Irak Bombe explodiert auf Markt


Die Gewaltspirale im Irak dreht sich immer weiter. Allein in den vergangenen Stunden kamen 40 Menschen ums Leben. Die Sicherheitskräfte sind hilflos.

Täglich neue Opfer im Irak: Bei Anschlägen am Mittwoch sind rund 40 Menschen getötet worden. 24 davon starben, als auf einem belebten Großmarkt im Zentrum Bagdads eine Bombe explodierte. 35 weitere wurden nach Polizeiangaben bei dem Anschlag verletzt. Die Opfer waren Straßenhändler und ihre Kunden.

Im nahe gelegenen Stadtteil Karrada tötete beinahe zeitgleich eine Bombe zwei Menschen und verwundete 21. Mehrere Anschläge in den vergangenen Tagen haben eine relativ ruhige Phase in der Hauptstadt beendet. Vor vier Wochen hatten die Sicherheitskräfte dort eine Offensive begonnen, um die Gewalt einzudämmen.

Im Stadtteil Al-Alwija explodierte eine Autobombe. Wie viele Menschen bei diesem Anschlag getötet wurden, war zunächst noch unklar. In den vergangenen Tagen waren in Bagdad, wo die US-Armee und die irakischen Sicherheitskräfte derzeit verstärkt Razzien durchführen, zahlreiche amerikanische Soldaten getötet worden. Wie die US-Armee mitteilte, starb einer von ihnen am Dienstag bei einer Sprengstoffattacke im Südwesten der Hauptstadt.

Anschläge auch außerhalb Bagdads

In der Stadt Hilla, etwa 100 Kilometer südlich von Bagdad, kamen zudem bei einem Anschlag vor einem Rekrutierungsbüro der irakischen Armee zwölf Menschen ums Leben. 38 wurden verletzt, wie die Polizei berichtete. Der Sprengsatz war den Angaben zufolge offenbar an einem abgestellten Fahrrad befestigt gewesen und explodierte am Morgen, als sich eine große Menschenmenge vor dem Armeebüro versammelt hatte. In Hilla wohnen vorwiegend schiitische Moslems, während in der Umgebung zahlreiche Sunniten zu Hause sind. In dem Ort hat es in den vergangenen zwei Jahren einige der schwersten Gewalttaten zwischen den Religionsgruppen gegeben.

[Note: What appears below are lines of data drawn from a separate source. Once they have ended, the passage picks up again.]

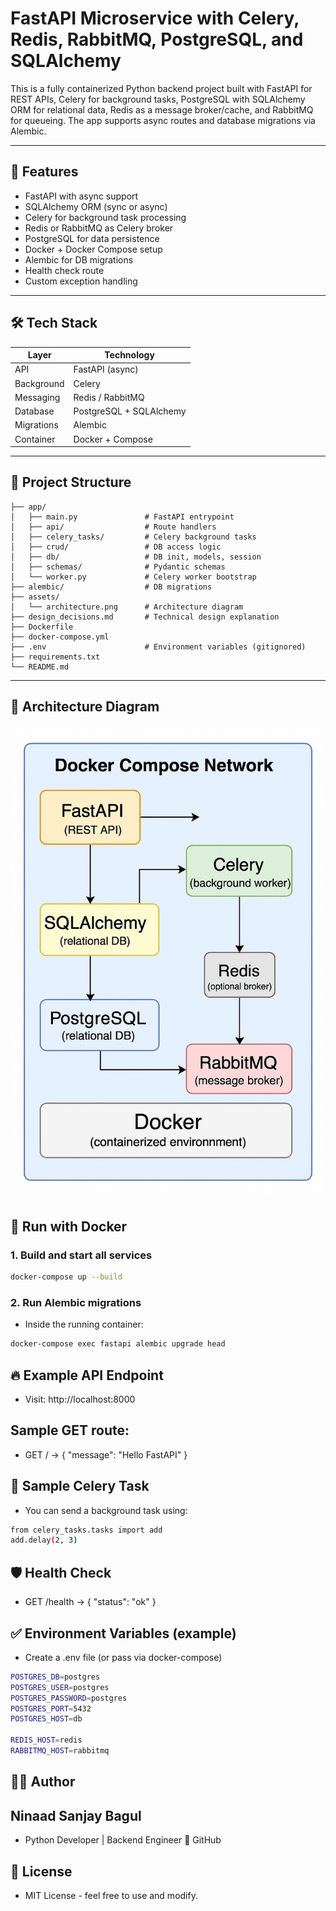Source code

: # FastAPI Microservice with Celery, Redis, RabbitMQ, PostgreSQL, and SQLAlchemy

This is a fully containerized Python backend project built with FastAPI for REST APIs, Celery for background tasks, PostgreSQL with SQLAlchemy ORM for relational data, Redis as a message broker/cache, and RabbitMQ for queueing. The app supports async routes and database migrations via Alembic.

---

## 🚀 Features

- FastAPI with async support
- SQLAlchemy ORM (sync or async)
- Celery for background task processing
- Redis or RabbitMQ as Celery broker
- PostgreSQL for data persistence
- Docker + Docker Compose setup
- Alembic for DB migrations
- Health check route
- Custom exception handling

---

## 🛠️ Tech Stack

| Layer        | Technology            |
|--------------|------------------------|
| API          | FastAPI (async)       |
| Background   | Celery                |
| Messaging    | Redis / RabbitMQ      |
| Database     | PostgreSQL + SQLAlchemy |
| Migrations   | Alembic               |
| Container    | Docker + Compose      |

---

## 📂 Project Structure
```
├── app/
│   ├── main.py               # FastAPI entrypoint
│   ├── api/                  # Route handlers
│   ├── celery_tasks/         # Celery background tasks
│   ├── crud/                 # DB access logic
│   ├── db/                   # DB init, models, session
│   ├── schemas/              # Pydantic schemas
│   └── worker.py             # Celery worker bootstrap
├── alembic/                  # DB migrations
├── assets/
│   └── architecture.png      # Architecture diagram
├── design_decisions.md       # Technical design explanation
├── Dockerfile
├── docker-compose.yml
├── .env                      # Environment variables (gitignored)
├── requirements.txt
└── README.md
```
---
## 🧭 Architecture Diagram

![Architecture Diagram](assets/architecture.png)

## 🐳 Run with Docker

### 1. Build and start all services
```bash
docker-compose up --build
```
### 2. Run Alembic migrations
- Inside the running container:
```bash
docker-compose exec fastapi alembic upgrade head
```
## 🔥 Example API Endpoint
- Visit: http://localhost:8000

## Sample GET route:
- GET / -> { "message": "Hello FastAPI" }

## 🧪 Sample Celery Task
- You can send a background task using:

```bash
from celery_tasks.tasks import add
add.delay(2, 3)
```
## 🛡 Health Check
- GET /health -> { "status": "ok" }

## ✅ Environment Variables (example)
- Create a .env file (or pass via docker-compose)

```bash
POSTGRES_DB=postgres
POSTGRES_USER=postgres
POSTGRES_PASSWORD=postgres
POSTGRES_PORT=5432
POSTGRES_HOST=db

REDIS_HOST=redis
RABBITMQ_HOST=rabbitmq
```
## 🧑‍💻 Author
## Ninaad Sanjay Bagul 
* Python Developer | Backend Engineer
💼 GitHub

## 📝 License
- MIT License - feel free to use and modify.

Im weiter südlich gelegenen Samawa starb einem Augenzeugen zufolge ein Mensch bei einer Straßenschlacht mit der Polizei. Fünf weitere Männer wurden verletzt, als Polizisten eine Menschenmenge vor dem Sitz des Gouverneurs auseinander treiben wollten. Zahlreiche Männer hatten sich auf Grund einer Zeitungsanzeige versammelt, um sich als Armeerekruten zu bewerben. Als sie auf das Wochenende vertröstet werden sollten, begannen sie zu protestieren. Dem Zeugen zufolge feuerten die Polizisten zunächst Warnschüsse in die Luft und schossen dann in die Menge. Auch drei Polizisten wurden verletzt.